Jakarta – Pelaku pasar modal di Indonesia kini tengah menanti pembalikan arah Indeks Harga Saham Gabungan (IHSG) pada perdagangan Jumat (19/6), menyusul pelemahan yang terjadi pada sesi sebelumnya. Setelah ditutup terkoreksi sebesar 0,78 persen ke level 6.172 pada Kamis (18/6), indeks diprediksi memiliki ruang untuk kembali ke zona hijau dalam waktu dekat.
Analis dari MNC Sekuritas menyatakan bahwa secara teknikal, IHSG saat ini sedang membentuk pola wave [iv] dari wave 3. Proyeksi ini memberikan optimisme bagi investor, dengan potensi indeks untuk kembali menguji level resistance di kisaran 6.476 hingga 6.577. Meski demikian, para pelaku pasar tetap diimbau untuk tidak lengah terhadap risiko volatilitas jangka pendek.
“Kami mencermati bahwa IHSG masih memiliki kemungkinan untuk bergerak turun terlebih dahulu menuju area 6.051 hingga 6.113 sebelum akhirnya melanjutkan tren penguatan yang lebih konsisten,” tulis laporan riset MNC Sekuritas tersebut.

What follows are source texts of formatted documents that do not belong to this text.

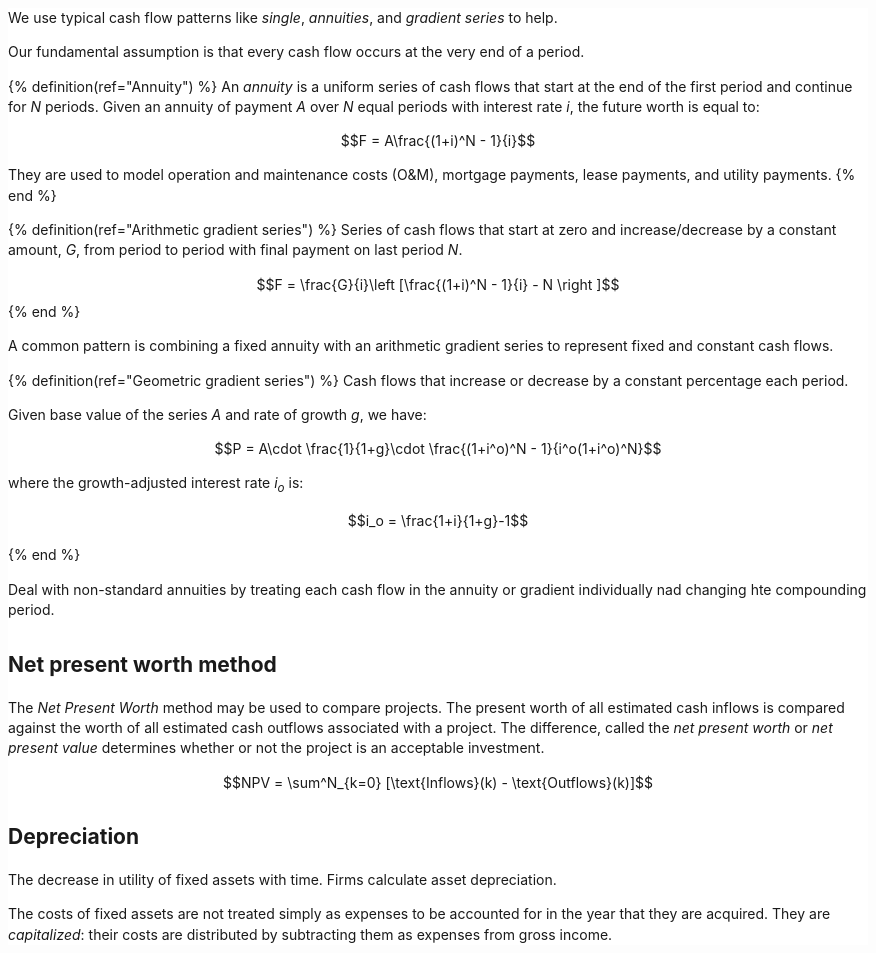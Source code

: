 We use typical cash flow patterns like _single_, _annuities_, and _gradient series_ to help.

Our fundamental assumption is that every cash flow occurs at the very end of a period.

{% definition(ref="Annuity") %}
An _annuity_ is a uniform series of cash flows that start at the end of the first period and continue for $N$ periods.
Given an annuity of payment $A$ over $N$ equal periods with interest rate $i$, the future worth is equal to:

$$F = A\frac{(1+i)^N - 1}{i}$$

They are used to model operation and maintenance costs (O&M), mortgage payments, lease payments, and utility payments.
{% end %}

{% definition(ref="Arithmetic gradient series") %}
Series of cash flows that start at zero and increase/decrease by a constant amount, $G$, from period to period with final payment on last period $N$.

$$F = \frac{G}{i}\left [\frac{(1+i)^N - 1}{i} - N \right ]$$
{% end %}

A common pattern is combining a fixed annuity with an arithmetic gradient series to represent fixed and constant cash flows.

{% definition(ref="Geometric gradient series") %}
Cash flows that increase or decrease by a constant percentage each period.

Given base value of the series $A$ and rate of growth $g$, we have:

$$P = A\cdot \frac{1}{1+g}\cdot \frac{(1+i^o)^N - 1}{i^o(1+i^o)^N}$$

where the growth-adjusted interest rate $i_o$ is:

$$i_o = \frac{1+i}{1+g}-1$$

{% end %}

Deal with non-standard annuities by treating each cash flow in the annuity or gradient individually nad changing hte compounding period.

## Net present worth method

The _Net Present Worth_ method may be used to compare projects.
The present worth of all estimated cash inflows is compared against the worth of all estimated cash outflows associated with a project.
The difference, called the _net present worth_ or _net present value_ determines whether or not the project is an acceptable investment.

$$NPV = \sum^N_{k=0} [\text{Inflows}(k) - \text{Outflows}(k)]$$

## Depreciation

The decrease in utility of fixed assets with time.
Firms calculate asset depreciation.

The costs of fixed assets are not treated simply as expenses to be accounted for in the year that they are acquired.
They are _capitalized_: their costs are distributed by subtracting them as expenses from gross income.
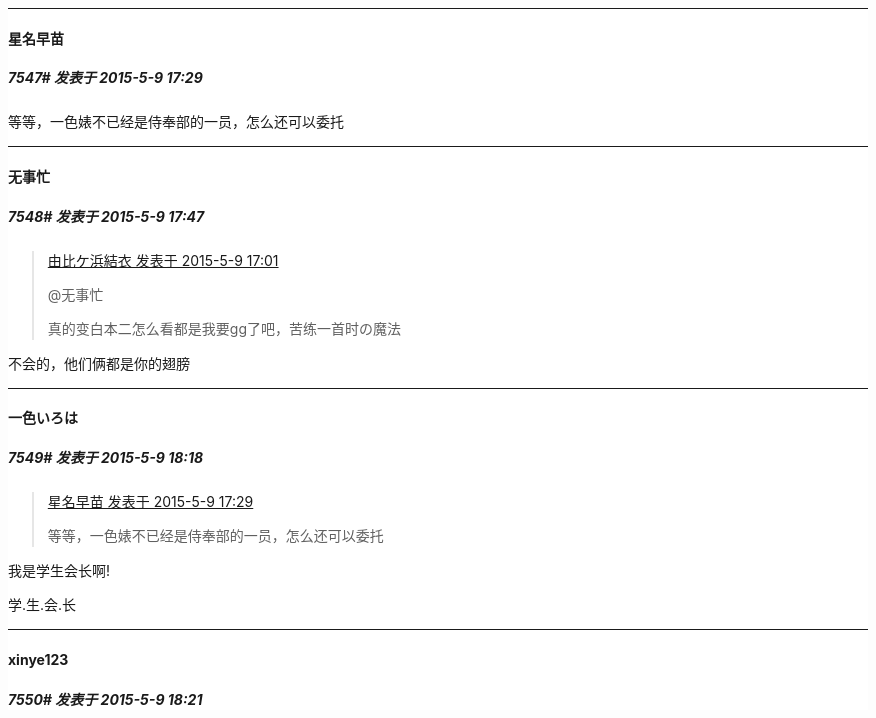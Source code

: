 





*****

####  星名早苗  
##### 7547#       发表于 2015-5-9 17:29




等等，一色婊不已经是侍奉部的一员，怎么还可以委托







*****

####  无事忙  
##### 7548#       发表于 2015-5-9 17:47



<blockquote><a href="httphttps://bbs.saraba1st.com/2b/forum.php?mod=redirect&amp;goto=findpost&amp;pid=28904588&amp;ptid=908099" target="_blank">由比ケ浜結衣 发表于 2015-5-9 17:01</a>

@无事忙

真的变白本二怎么看都是我要gg了吧，苦练一首时の魔法</blockquote>
不会的，他们俩都是你的翅膀







*****

####  一色いろは  
##### 7549#       发表于 2015-5-9 18:18



<blockquote><a href="httphttps://bbs.saraba1st.com/2b/forum.php?mod=redirect&amp;goto=findpost&amp;pid=28904745&amp;ptid=908099" target="_blank">星名早苗 发表于 2015-5-9 17:29</a>

等等，一色婊不已经是侍奉部的一员，怎么还可以委托</blockquote>
我是学生会长啊!

学.生.会.长







*****

####   xinye123  
##### 7550#       发表于 2015-5-9 18:21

Dalam pemetaan teknikal yang dilakukan, level support IHSG kini berada pada angka 5.784 dan 5.594. Di sisi lain, level resistance yang perlu ditembus oleh indeks dalam jangka pendek berada di level 6.286 dan 6.459. Dinamika ini menunjukkan bahwa sentimen pasar masih sangat bergantung pada kepatuhan indeks terhadap level-level harga krusial tersebut.
Sejalan dengan proyeksi pergerakan indeks, sejumlah saham emiten besar menjadi sorotan utama untuk strategi perdagangan hari ini. PT Astra International Tbk (ASII) menjadi salah satu saham yang direkomendasikan dengan strategi buy on weakness. Meski saham ASII sempat terkoreksi 0,63 persen ke level 4.770 akibat tekanan jual, analis melihat potensi rebound pada area 4.590 hingga 4.740, dengan target harga mencapai 5.025 hingga 5.225. Investor disarankan untuk memasang batas stop loss di bawah level 4.530.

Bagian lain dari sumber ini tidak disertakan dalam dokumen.